The strong message that came out of our masterclass, The Shifting Sands of ESG is that the new focus is on nature and climate is that this thing is not going away anytime soon.
Instead, it’s speeding up in regulatory terms and in the understanding from commercial markets that there are advantages to going green.
Zoe Whitton managing director from Pollination said it was taxing on the main players – with a multitude of outcomes that all need to be handled at the same time.
It’s so easy with all of this going on to think as an investor or company: “When is it going to correct?”
Recordings of the video and audio of the session are now available
But above the noise rises one clear message: opportunity.
“Sustainability also brings opportunity; it’s starting to become part of the formation of company strategy. So one of the reasons we see that happening is because it’s giving people a few advantages.”
Her company’s clients are starting to see things like “a reduction in cost volatility. So increasing predictability about how much things will cost and therefore decreased risk.”
That might “not be very sexy and get buried at the bottom of the operational account somewhere” but there are people who do care.
People are starting to say of their company’s embrace of sustainability: “I’m more appealing to everyone, I’m more appealing to regulators, I get approved faster, and we’re appealing to customers, I get a premium, I’m more appealing to suppliers, so I get the contract signed faster.”
Along with all of this comes new markets developing at speed.
“You can see examples of these in lots of different parts of the economy, and particularly often in property and in the built environment. We are seeing a lot of markets emerging for solutions.”
When huge companies like Salesforce tell their suppliers they need to have net zero targets, as she pointed out, it’s probably a one way street.
Estelle Parker, co-chief executive of the Responsible Investors Association Australasia honed in on the finance and private sectors and their fast developing understanding that climate risk, nature risk, human rights risk, and so on were increasingly being incorporated in legislation.
“Environmental, social, and governance issues are starting to become a bit of a health check on investments,” she said.
“Why would you want to assess and protect nature?
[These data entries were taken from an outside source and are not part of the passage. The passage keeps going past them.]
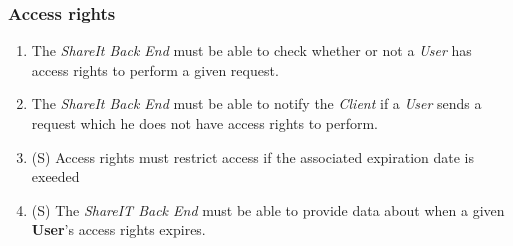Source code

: \subsubsection{Access rights}
\begin{enumerate}[label=\textbf{FR-\twodigits*},resume]

\item The \textit{ShareIt Back End} must be able to check whether or not a \textit{User} has access rights to perform a given request.

\item The \textit{ShareIt Back End} must be able to notify the \textit{Client} if a \textit{User} sends a request which he does not have access rights to perform.

\item (S) Access rights must restrict access if the associated expiration date is exeeded

\item (S) The \textit{ShareIT Back End} must be able to provide data about when a given \textbf{User}'s access rights expires.

\end{enumerate}

%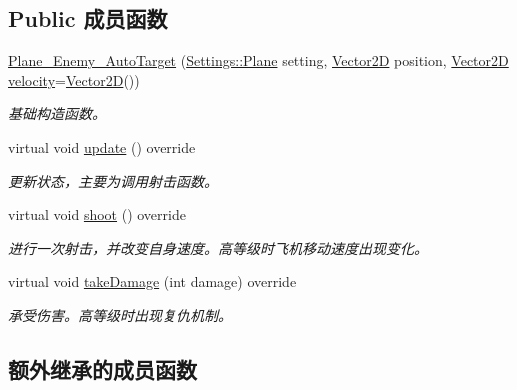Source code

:\subsection*{Public 成员函数}
\begin{DoxyCompactItemize}
\item 
\mbox{\label{class_plane___enemy___auto_target_abf4224e6d4c79583016c98dc8747f3ad}} 
\hyperlink{class_plane___enemy___auto_target_abf4224e6d4c79583016c98dc8747f3ad}{Plane\+\_\+\+Enemy\+\_\+\+Auto\+Target} (\hyperlink{struct_settings_1_1_plane}{Settings\+::\+Plane} setting, \hyperlink{structbasic__vector2_d}{Vector2D} position, \hyperlink{structbasic__vector2_d}{Vector2D} \hyperlink{class_entity_a386d25b56772b8913eb3e5adc636f6e0}{velocity}=\hyperlink{structbasic__vector2_d}{Vector2D}())
\begin{DoxyCompactList}\small\item\em 基础构造函数。 \end{DoxyCompactList}\item 
\mbox{\label{class_plane___enemy___auto_target_a79e6eda540d282205ce6151ae0b304ca}} 
virtual void \hyperlink{class_plane___enemy___auto_target_a79e6eda540d282205ce6151ae0b304ca}{update} () override
\begin{DoxyCompactList}\small\item\em 更新状态，主要为调用射击函数。 \end{DoxyCompactList}\item 
virtual void \hyperlink{class_plane___enemy___auto_target_a18e2115af4e2ebb50c920ee9ab2e42ad}{shoot} () override
\begin{DoxyCompactList}\small\item\em 进行一次射击，并改变自身速度。高等级时飞机移动速度出现变化。 \end{DoxyCompactList}\item 
virtual void \hyperlink{class_plane___enemy___auto_target_a1f9400c23995c6ac67fe04309f98cf29}{take\+Damage} (int damage) override
\begin{DoxyCompactList}\small\item\em 承受伤害。高等级时出现复仇机制。 \end{DoxyCompactList}\end{DoxyCompactItemize}
\subsection*{额外继承的成员函数}


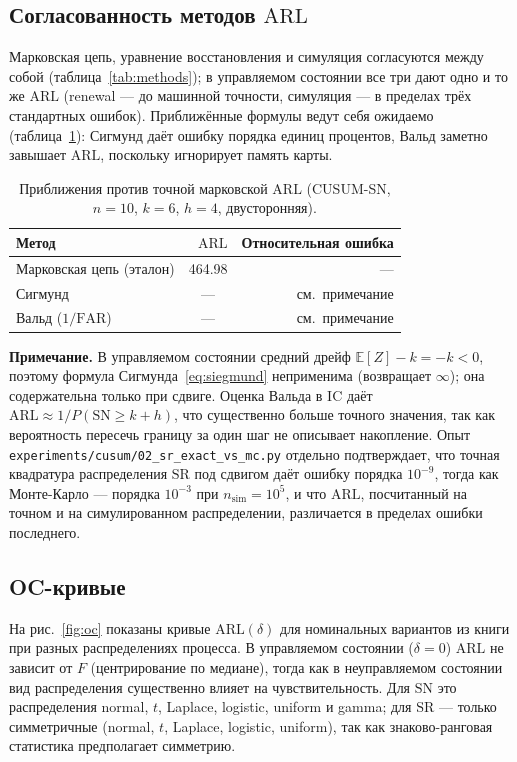 \documentclass[11pt,a4paper]{article}
\newcommand{\SN}{\mathrm{SN}}
\newcommand{\SR}{\mathrm{SR}}
\newcommand{\ARL}{\mathrm{ARL}}
\newcommand{\FAR}{\mathrm{FAR}}
\newcommand{\E}{\mathbb{E}}
\begin{document}
\subsection{Согласованность методов $\ARL$}
\label{sec:exp-methods}

Марковская цепь, уравнение восстановления и симуляция согласуются между
собой (таблица~\ref{tab:methods}); в управляемом состоянии все три дают
одно и то же $\ARL$ (renewal --- до машинной точности, симуляция --- в
пределах трёх стандартных ошибок). Приближённые формулы ведут себя
ожидаемо (таблица~\ref{tab:approx}): Сигмунд даёт ошибку порядка единиц
процентов, Вальд заметно завышает $\ARL$, поскольку игнорирует память
карты.

\begin{table}[htbp]\centering
\caption{Приближения против точной марковской $\ARL$ (CUSUM-SN,
$n=10$, $k=6$, $h=4$, двусторонняя).}
\label{tab:approx}
\small
\begin{tabular}{@{}l r r@{}}
\toprule
Метод & $\ARL$ & Относительная ошибка \\
\midrule
Марковская цепь (эталон) & 464.98 & --- \\
Сигмунд & \multicolumn{1}{c}{---} & см.\ примечание \\
Вальд ($1/\FAR$) & \multicolumn{1}{c}{---} & см.\ примечание \\
\bottomrule
\end{tabular}
\normalsize
\end{table}

\noindent
\textbf{Примечание.} В управляемом состоянии средний дрейф
$\E[Z]-k = -k < 0$, поэтому формула Сигмунда~\eqref{eq:siegmund}
неприменима (возвращает $\infty$); она содержательна только при сдвиге.
Оценка Вальда в IC даёт $\ARL\approx 1/P(\SN\ge k+h)$, что существенно
больше точного значения, так как вероятность пересечь границу за один шаг
не описывает накопление. Опыт \texttt{experiments/cusum/02\_sr\_exact\_vs\_mc.py}
отдельно подтверждает, что точная квадратура распределения $\SR$ под
сдвигом даёт ошибку порядка $10^{-9}$, тогда как Монте-Карло --- порядка
$10^{-3}$ при $n_{\text{sim}}=10^5$, и что $\ARL$, посчитанный на точном
и на симулированном распределении, различается в пределах ошибки
последнего.

\subsection{OC-кривые}
\label{sec:exp-oc}

На рис.~\ref{fig:oc} показаны кривые $\ARL(\delta)$ для номинальных
вариантов из книги при разных распределениях процесса. В управляемом
состоянии ($\delta=0$) $\ARL$ не зависит от $F$ (центрирование по
медиане), тогда как в неуправляемом состоянии вид распределения
существенно влияет на чувствительность. Для $\SN$ это распределения
normal, $t$, Laplace, logistic, uniform и gamma; для $\SR$ --- только
симметричные (normal, $t$, Laplace, logistic, uniform), так как
знаково-ранговая статистика предполагает симметрию.
\end{document}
Well, that’s because corporates are understanding that there are risks that are sitting in their balance sheets.”
And there’s a growing set of tools emerging to understand and quantify that risk (keep an eye out for coming masterclasses).
For now there’s already a growing investment in biodiversity and natural capital – $21 billion in Australia alone.
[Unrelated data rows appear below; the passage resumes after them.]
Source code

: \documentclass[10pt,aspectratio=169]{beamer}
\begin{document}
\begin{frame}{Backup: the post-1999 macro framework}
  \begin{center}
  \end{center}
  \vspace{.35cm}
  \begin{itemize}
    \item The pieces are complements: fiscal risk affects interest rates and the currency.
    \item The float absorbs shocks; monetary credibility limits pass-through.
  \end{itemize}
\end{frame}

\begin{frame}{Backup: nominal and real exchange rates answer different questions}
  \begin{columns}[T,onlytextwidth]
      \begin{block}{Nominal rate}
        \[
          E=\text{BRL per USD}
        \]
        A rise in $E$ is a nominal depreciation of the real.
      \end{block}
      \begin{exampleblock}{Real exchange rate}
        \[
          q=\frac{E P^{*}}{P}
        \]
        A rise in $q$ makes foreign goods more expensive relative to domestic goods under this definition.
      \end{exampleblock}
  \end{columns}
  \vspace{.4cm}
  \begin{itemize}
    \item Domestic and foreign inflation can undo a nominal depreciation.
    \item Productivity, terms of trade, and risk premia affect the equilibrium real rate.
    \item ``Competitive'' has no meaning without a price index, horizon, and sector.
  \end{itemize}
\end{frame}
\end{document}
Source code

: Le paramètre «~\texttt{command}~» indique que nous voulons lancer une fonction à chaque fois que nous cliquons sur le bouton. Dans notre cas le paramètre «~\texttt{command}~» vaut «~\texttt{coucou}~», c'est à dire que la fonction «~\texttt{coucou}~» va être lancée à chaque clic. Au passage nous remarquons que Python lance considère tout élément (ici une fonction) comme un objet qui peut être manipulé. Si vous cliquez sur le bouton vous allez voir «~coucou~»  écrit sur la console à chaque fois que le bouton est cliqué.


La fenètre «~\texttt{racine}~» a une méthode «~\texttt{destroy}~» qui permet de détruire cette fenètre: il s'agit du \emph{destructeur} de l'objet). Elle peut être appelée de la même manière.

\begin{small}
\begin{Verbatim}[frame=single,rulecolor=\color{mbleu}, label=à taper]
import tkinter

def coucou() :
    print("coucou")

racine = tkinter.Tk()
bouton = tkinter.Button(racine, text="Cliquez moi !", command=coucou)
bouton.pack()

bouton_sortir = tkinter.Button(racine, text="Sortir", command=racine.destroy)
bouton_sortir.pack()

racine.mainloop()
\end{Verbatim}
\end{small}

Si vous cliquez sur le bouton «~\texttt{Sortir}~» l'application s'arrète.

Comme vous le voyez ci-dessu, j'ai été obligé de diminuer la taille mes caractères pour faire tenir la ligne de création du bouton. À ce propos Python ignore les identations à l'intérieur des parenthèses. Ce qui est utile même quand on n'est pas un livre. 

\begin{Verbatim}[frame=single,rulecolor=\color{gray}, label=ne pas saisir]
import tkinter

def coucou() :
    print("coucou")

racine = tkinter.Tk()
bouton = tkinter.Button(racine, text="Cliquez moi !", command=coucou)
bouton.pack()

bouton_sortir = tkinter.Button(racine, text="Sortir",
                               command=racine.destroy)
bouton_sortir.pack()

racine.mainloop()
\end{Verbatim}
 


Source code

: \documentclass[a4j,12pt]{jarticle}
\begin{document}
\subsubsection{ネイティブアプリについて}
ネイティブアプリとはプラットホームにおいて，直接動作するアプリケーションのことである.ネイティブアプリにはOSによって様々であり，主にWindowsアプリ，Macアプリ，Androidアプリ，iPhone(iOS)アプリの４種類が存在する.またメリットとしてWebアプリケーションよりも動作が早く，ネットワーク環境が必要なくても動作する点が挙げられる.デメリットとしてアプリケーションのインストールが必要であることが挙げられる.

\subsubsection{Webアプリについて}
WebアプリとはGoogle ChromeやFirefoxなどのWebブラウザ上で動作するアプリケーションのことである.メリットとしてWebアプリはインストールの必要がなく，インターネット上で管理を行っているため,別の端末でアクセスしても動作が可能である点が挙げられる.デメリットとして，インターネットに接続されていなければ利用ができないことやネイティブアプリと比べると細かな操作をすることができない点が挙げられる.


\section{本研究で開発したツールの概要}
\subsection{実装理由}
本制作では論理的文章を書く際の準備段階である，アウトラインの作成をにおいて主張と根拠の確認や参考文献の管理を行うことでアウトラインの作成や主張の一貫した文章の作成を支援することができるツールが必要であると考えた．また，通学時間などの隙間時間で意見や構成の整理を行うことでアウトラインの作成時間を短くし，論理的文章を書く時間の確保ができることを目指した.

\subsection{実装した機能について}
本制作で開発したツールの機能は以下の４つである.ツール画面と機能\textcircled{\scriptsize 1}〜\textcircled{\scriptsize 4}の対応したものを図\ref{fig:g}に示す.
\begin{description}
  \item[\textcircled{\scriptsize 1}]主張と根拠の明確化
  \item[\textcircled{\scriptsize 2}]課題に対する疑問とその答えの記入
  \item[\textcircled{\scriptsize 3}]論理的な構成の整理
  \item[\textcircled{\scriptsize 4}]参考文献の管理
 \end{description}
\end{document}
And according to a survey from the RIAA about to be released 83 per cent of consumers think it’s important that their banks and superfunds make some kind of commitment in this area, Parker said.
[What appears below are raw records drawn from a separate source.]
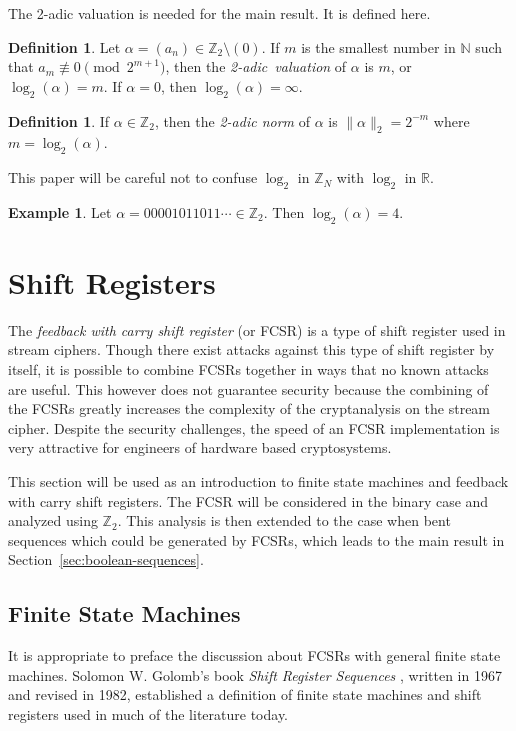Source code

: \documentclass[english]{article}
\def\zzz{\mathbb{Z}}
\def\zzzn{\mathbb{Z}_N}
\def\nnn{\mathbb{N}}
\def\an{(a_n)}
\theoremstyle{plain}
\theoremstyle{definition}
\newtheorem{definition}[theorem]{Definition}%
\newtheorem{example}[theorem]{Example}
\theoremstyle{remark}
\begin{document}
\par The 2-adic valuation is needed for the main result. It is defined here.

\begin{definition}\label{2-adic-val}
  Let $\alpha=\an\in\zzz_2\setminus(0)$. If $m$ is the smallest number in
  $\nnn$ such that $a_m \not\equiv 0 \pmod{2^{m+1}}$, then the {\em 2-adic\ 
  valuation} of $\alpha$ is $m$, or $\log_2(\alpha)=m$. If $\alpha=0$, then
  $\log_2(\alpha)=\infty$.
\end{definition}

\begin{definition}\label{2-adic-norm}
  If $\alpha \in \zzz_2$, then the {\em 2-adic norm} of $\alpha$ is
  $\lVert \alpha \rVert_2 = 2^{-m}$ where $m=\log_2(\alpha)$. 
\end{definition}

\par This paper will be careful not to confuse $\log_2$ in $\zzzn$ with 
$\log_2$ in $\mathbb{R}$.

\begin{example}
  Let $\alpha=00001011011\cdots\in\zzz_2$. Then $\log_2(\alpha)=4$.
\end{example}

\section{Shift Registers}\label{sec:shift-registers}
\par The {\it feedback with carry shift register} (or FCSR) is a type of
shift register used in stream ciphers. Though there exist attacks against
this type of shift register by itself, it is possible to combine FCSRs
together in ways that no known attacks are useful. This however does not
guarantee security because the combining of the FCSRs greatly increases the
complexity of the cryptanalysis on the stream cipher. Despite the security
challenges, the speed of an FCSR implementation is very attractive for
engineers of hardware based cryptosystems.

\par This section will be used as an introduction to finite state machines
and feedback with carry shift registers. The FCSR will be considered in the
binary case and analyzed using $\zzz_2$. This analysis is then extended to
the case when bent sequences which could be generated by FCSRs, which leads to
the main result in Section~\ref{sec:boolean-sequences}.

\subsection{Finite State Machines}
\par It is appropriate to preface the discussion about FCSRs with general finite
state machines. Solomon W. Golomb's book {\em Shift Register Sequences}
\cite{bk:g82}, written in 1967 and revised in 1982, established a definition of
finite state machines and shift registers used in much of the literature today.
\end{document}
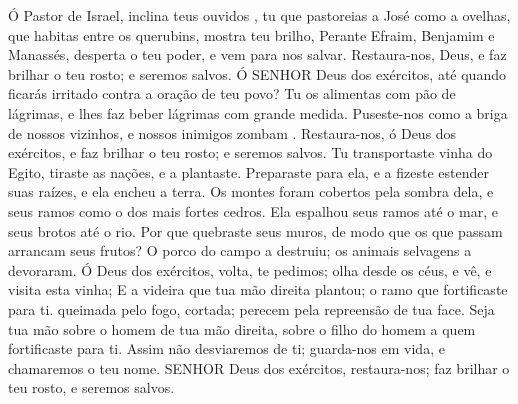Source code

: {\PP 
  Ó Pastor de Israel, inclina teus ouvidos
{}, tu que pastoreias a José como a ovelhas, que habitas entre os querubins, mostra teu brilho,
  Perante Efraim, Benjamim e Manassés, desperta o teu poder, e vem para nos salvar.
  Restaura-nos, Deus, e faz brilhar o teu rosto; e
{} seremos salvos.
  Ó SENHOR Deus dos exércitos, até quando ficarás irritado contra a oração de teu povo?
  Tu os alimentas com pão de lágrimas, e lhes faz beber lágrimas com grande medida.
  Puseste-nos como a briga de nossos vizinhos, e nossos inimigos zombam
{} .
  Restaura-nos, ó Deus dos exércitos, e faz brilhar o teu rosto; e
{} seremos salvos.
  Tu transportaste
{} vinha do Egito, tiraste as nações, e a plantaste.
  Preparaste
{} para ela, e a fizeste estender suas raízes, e ela encheu a terra.
  Os montes foram cobertos pela sombra dela, e seus ramos
{} como o dos mais fortes cedros.
  Ela espalhou seus ramos até o mar, e seus brotos até o rio.
  Por que
{} quebraste seus muros, de modo que os que passam arrancam seus frutos?
  O porco do campo a destruiu; os animais selvagens a devoraram.
  Ó Deus dos exércitos, volta, te pedimos; olha desde os céus, e vê, e visita esta vinha;
  E a videira que tua mão direita plantou; o ramo que fortificaste para ti.
   queimada pelo fogo,
{} cortada; perecem pela repreensão de tua face.
  Seja tua mão sobre o homem de tua mão direita, sobre o filho do homem a quem fortificaste para ti.
  Assim não desviaremos de ti; guarda-nos em vida, e chamaremos o teu nome.
  SENHOR Deus dos exércitos, restaura-nos; faz brilhar o teu rosto, e
{} seremos salvos.
\par }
On the flip side, “It’s dawning on a lot of companies that there is that risk sitting there that they haven’t yet identified.”
Liam Timms a co-founder of Headland Partners and a former fund manager of International Towers who was co-host with The Fifth Estate pushed out some lively and challenging questions throughout the session. There’s a lot of international capital that needs to be attracted to Australian shores, he said. And the imperatives to meet the tougher international standards of ESG were growing was obvious.
Parker said that Australian corporates had the “fifth or sixth” highest engagement with the development of the Taskforce of Nature-Related Financial Disclosure, globally.
Whitton said that if things feel like they’re moving fast, you’d be right, but add in the observation that this contrasts with the previous long period of inactivity [and outright obfuscation – Ed].
The constraint now is no longer inaction but fast action – how to keep up?
Nature was a big part of the Pollination business, Whitton said.
“We have just had an explosion of work on nature globally, but also in the Australian context across the last couple of years,” she said.
Metrics were also important but where to start? What tools to use? “
Nature is not just one big domain, it’s actually five subdomains, one of them is climate change. And one of them is oceans. And one of them is land and geomorphology.”
Another thing evolving rapidly are the increasingly watchful eyes of the regulators and the courts. Samuel Allam, special counsel at Baker McKenzie, will be following up a range of policy and legislative issues in his new regular column for The Fifth Estate took the masterclass audience on a bird’s eye view of some of the legal and regulatory cases changing the landscape.
The Australian Securities and Investments Commission $11 million penalty for instance for a company breaching the greenwash rules. He didn’t name them but they were Mercer Super.
“I think that the big focus on greenwashing by the regulators shows that consumers really do have a big appetite for this. So it will influence investment, and it will influence the way that consumers choose products,” he said. He also said the biodiversity certificates that will be created by last year’s Nature Repair Act will be globally unique.
“Certainly, I know it’s a world first – that was part of the appeal of the legislation, to have this kind of statutory framework for a new market of this kind.”
You never know, he quipped, the certificates could end up like Bitcoin.
And if you think about our shrinking natural capital, that quip just might turn out to have some substance to it. Certainly more than Bitcoin.